The total Change Theorem (Application of FTC)

The Total Change Theorem states that the definite integral of a rate of change of a quantity gives the total change in that quantity over a given interval. If F'(x) is the rate of change of some quantity F(x), then the total change in F(x) from x=a to x=b is given by the definite integral of F'(x) from a to b.

The Total Change Theorem is actually just a restatement or application of the **Second Part (or Part 2) of the Fundamental Theorem of Calculus (FTC)**. The FTC Part 2 states that if F is any antiderivative of f, then ∫_a^b f(x) dx = F(b) − F(a). If we let f(x) be the rate of change of F(x), i.e., f(x) = F'(x), then the theorem becomes ∫_a^b F'(x) dx = F(b) − F(a), which is the Total Change Theorem.

You use the Total Change Theorem when you know the rate at which something is changing over time or another variable, and you want to find the net amount by which the original quantity has changed over a specific interval.
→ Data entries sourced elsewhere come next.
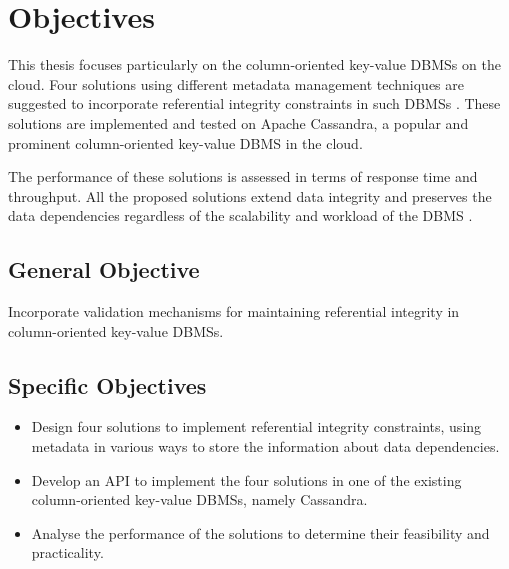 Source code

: \section{Objectives} 

This thesis  focuses particularly on the column-oriented
key-value \acp{DBMS}  on the cloud.  Four  solutions 
using different metadata management techniques are suggested to incorporate
referential integrity constraints in such \acp{DBMS} .  These
solutions are implemented and tested on Apache Cassandra, a popular and
prominent column-oriented key-value \ac{DBMS}  in the cloud. 

The performance of these solutions is assessed  in terms of response time and
throughput.  All the proposed solutions extend data integrity
and  preserves the data dependencies regardless of the scalability and workload
of the \ac{DBMS} . 

\subsection{General Objective}
 Incorporate validation mechanisms for maintaining referential integrity in
 column-oriented key-value \acp{DBMS}.

\subsection{Specific Objectives}
\begin{itemize} 
  \item Design four solutions to implement referential integrity constraints,
  using metadata in various ways to store the information about data
  dependencies. 
  \item Develop an \ac{API}  to implement the four solutions in one of the
  existing column-oriented key-value \acp{DBMS}, namely Cassandra.  
  \item Analyse the performance of the solutions to determine their
   feasibility and practicality. 
\end{itemize}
The formula is:

Total Change = ∫_a^b (Rate of Change) ⅆx

This also means that the final value of the quantity is the initial value plus the total change: F(b) = F(a) + ∫_a^b F'(x) ⅆx.

For example, if v(t) is the velocity of an object (rate of change of position), the integral of v(t) from t=a to t=b gives the total displacement (change in position) from time 'a' to time 'b'.